Read More: Beyond Due Diligence: Ongoing Third Party Risk Management

Meanwhile, in reality, the compliance function might be struggling to keep pace with due diligence or monitoring — and now the board has piled on even more work. 

Should that stress eventually lead to a compliance failure (FCPA violation, sanctions issue, money-laundering), regulators will ask about the company’s tone at the top and the effectiveness of the compliance program. And if it comes to light that there was disagreement or confusion about those things, that will lead to painful conversations: who knew what about weaknesses in risk management; what the board was told about compliance and risk management; how the board responded, and so forth. 

That’s why this IIA study is important. That’s why every corporate compliance and audit executive should gauge how much their own board and management might be misaligned on risk. This allows you to develop one coherent view about the effectiveness of your risk management program, and how well it does (or doesn’t) support your business objectives. 

Getting Into Alignment

Where does this misalignment on risk come from? The IIA report proposes two possible causes (emphasis added by me):

"Boards may be failing to critically question information brought to them by executive management due to either receiving insufficient information or from limitations in their own competencies to understand and evaluate risks. The finding also suggests executive management may not be fully transparent with the board about risks and their own reservations about their organizations’ ability to manage them."

OK, none of that is good. But for risk management professionals looking to have a conversation with their boards about program effectiveness, it’s a place to start. 

First, does your board really have the right people, and the right structure? Corporate governance theorists talk constantly about the need for a group of directors who are diverse both in demographics and in expertise. 

...start by (delicately) asking the board about how confident directors are in their own expertise for issues the company faces. 

Well, this is why. Lack of diversity can lead to groupthink, where a homogeneous board sits waiting for management to spoon feed it the next quarterly briefing book. There’s no skilled, probing look at risk assessment, or thoughtful discussion of risk tolerance. So start by (delicately) asking the board about how confident directors are in their own expertise for issues the company faces. 

Second, does the company have good escalation procedures? That gets to the “receiving insufficient information” part mentioned above. The good news is that boards do worry about escalation — or, more accurately, they worry that the corporate culture doesn’t encourage timely escalation of risks

Compliance and risk officers can ask board directors what risk information they want. At the same time, CCOs and CROs should also be clear about the information you believe the board should have, and the processes in place to generate that information.  

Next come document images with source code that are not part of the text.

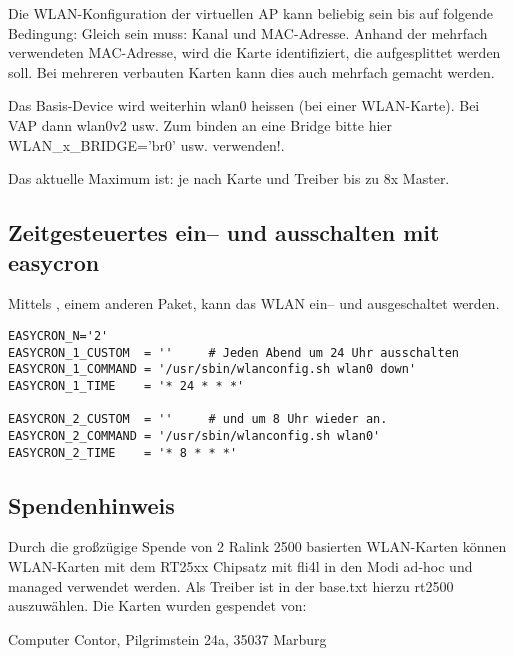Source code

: Die WLAN-Konfiguration der virtuellen AP kann beliebig sein bis auf folgende Bedingung: Gleich sein muss: Kanal und MAC-Adresse.
Anhand der mehrfach verwendeten MAC-Adresse, wird die Karte identifiziert, die aufgesplittet werden soll.
Bei mehreren verbauten Karten kann dies auch mehrfach gemacht werden.

Das Basis-Device wird weiterhin wlan0 heissen (bei einer WLAN-Karte). Bei VAP dann wlan0v2 usw.
Zum binden an eine Bridge bitte hier WLAN\_x\_BRIDGE='br0' usw. verwenden!.

Das aktuelle Maximum ist: je nach Karte und Treiber bis zu 8x Master.

\subsection{Zeitgesteuertes ein-- und ausschalten mit easycron}

Mittels , einem anderen Paket, kann das WLAN ein--
und ausgeschaltet werden.

\begin{example}
\begin{verbatim}
EASYCRON_N='2'
EASYCRON_1_CUSTOM  = ''     # Jeden Abend um 24 Uhr ausschalten
EASYCRON_1_COMMAND = '/usr/sbin/wlanconfig.sh wlan0 down'
EASYCRON_1_TIME    = '* 24 * * *'

EASYCRON_2_CUSTOM  = ''     # und um 8 Uhr wieder an.
EASYCRON_2_COMMAND = '/usr/sbin/wlanconfig.sh wlan0'
EASYCRON_2_TIME    = '* 8 * * *'
\end{verbatim}
\end{example}

\subsection{Spendenhinweis}

Durch die großzügige Spende von 2 Ralink 2500 basierten WLAN-Karten können
WLAN-Karten mit dem RT25xx Chipsatz mit fli4l in den Modi ad-hoc und managed
verwendet werden. Als Treiber ist in der base.txt hierzu rt2500 auszuwählen.
Die Karten wurden gespendet von:

Computer Contor, Pilgrimstein 24a, 35037 Marburg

Third, does management speak in a unified way about risk? That’s not to say all senior executives must parrot the party line to the board at all times. Disagreement is fine, and even healthy — so long as those disagreements are explored in a collegial, seeking-the-best-path-forward manner. 

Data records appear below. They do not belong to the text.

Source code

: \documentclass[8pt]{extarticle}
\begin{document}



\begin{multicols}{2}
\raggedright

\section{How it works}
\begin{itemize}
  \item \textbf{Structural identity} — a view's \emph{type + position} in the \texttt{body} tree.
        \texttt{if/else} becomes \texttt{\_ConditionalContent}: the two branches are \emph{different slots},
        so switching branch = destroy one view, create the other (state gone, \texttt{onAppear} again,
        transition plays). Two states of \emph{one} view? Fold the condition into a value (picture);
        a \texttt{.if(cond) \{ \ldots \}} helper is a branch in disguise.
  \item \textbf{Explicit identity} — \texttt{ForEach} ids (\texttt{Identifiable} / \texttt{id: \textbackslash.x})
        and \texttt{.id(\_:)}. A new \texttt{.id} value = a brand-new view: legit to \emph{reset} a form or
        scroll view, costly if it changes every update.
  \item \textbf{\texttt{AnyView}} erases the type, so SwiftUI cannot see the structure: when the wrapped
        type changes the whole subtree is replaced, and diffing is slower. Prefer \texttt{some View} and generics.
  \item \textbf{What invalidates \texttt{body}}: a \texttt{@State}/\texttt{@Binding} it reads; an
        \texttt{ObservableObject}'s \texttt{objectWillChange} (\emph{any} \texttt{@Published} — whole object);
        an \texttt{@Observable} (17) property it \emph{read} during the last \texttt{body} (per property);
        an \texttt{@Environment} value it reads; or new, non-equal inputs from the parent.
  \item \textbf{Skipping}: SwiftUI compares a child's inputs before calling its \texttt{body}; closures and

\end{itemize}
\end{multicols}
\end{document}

Trouble emerges when different executives spin different narratives about risk, and the management of risk, to the board. That’s the “management may not be fully transparent” part mentioned above. When disagreements are transparent, it’s debate. When they’re not, it’s subterfuge.

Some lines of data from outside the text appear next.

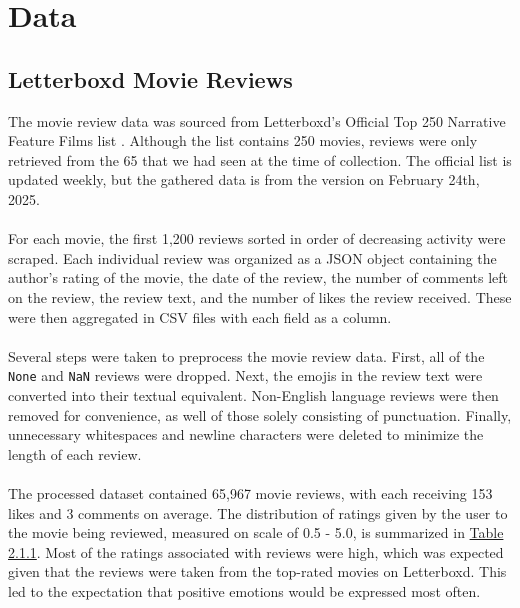 \documentclass[11pt]{article}
\begin{document}
\section{Data}
\subsection{Letterboxd Movie Reviews}
The movie review data was sourced from Letterboxd's Official Top 250 Narrative Feature Films list \cite{Vis}. Although the list contains 250 movies, reviews were only retrieved from the 65 that we had seen at the time of collection. The official list is updated weekly, but the gathered data is from the version on February 24th, 2025. \\ \\
For each movie, the first 1,200 reviews sorted in order of decreasing activity were scraped. Each individual review was organized as a JSON object containing the author's rating of the movie, the date of the review, the number of comments left on the review, the review text, and the number of likes the review received. These were then aggregated in CSV files with each field as a column. \\ \\
Several steps were taken to preprocess the movie review data. First, all of the \texttt{None} and \texttt{NaN} reviews were dropped. Next, the emojis in the review text were converted into their textual equivalent. Non-English language reviews were then removed for convenience, as well of those solely consisting of punctuation. Finally, unnecessary whitespaces and newline characters were deleted to minimize the length of each review. \\ \\
The processed dataset contained 65,967 movie reviews, with each receiving 153 likes and 3 comments on average. The distribution of ratings given by the user to the movie being reviewed, measured on scale of 0.5 - 5.0, is summarized in \hyperref[tab:review_rating_distribution]{Table 2.1.1}. Most of the ratings associated with reviews were high, which was expected given that the reviews were taken from the top-rated movies on Letterboxd. This led to the expectation that positive emotions would be expressed most often.
\renewcommand{\thetable}{2.1.1}
\end{document}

Fourth, does the company have a single, trusted source of risk information? The best way to quash misleading narratives about risk management is to draw from a single, complete, accurate source of information about risk. 

Sure, executives might still disagree about the correct interpretation of that data, but it’s much harder to spin up entirely new narratives (read: baloney) about risk management when everyone can see the same pool of underlying data. 

Read More: The Unfiltered Truth Necessary for Effective Corporate Governance

Will those questions solve all the misalignment about risk? No. But they do put board and management on a path toward reaching consensus — and that’s the key to closing that confidence gap to zero.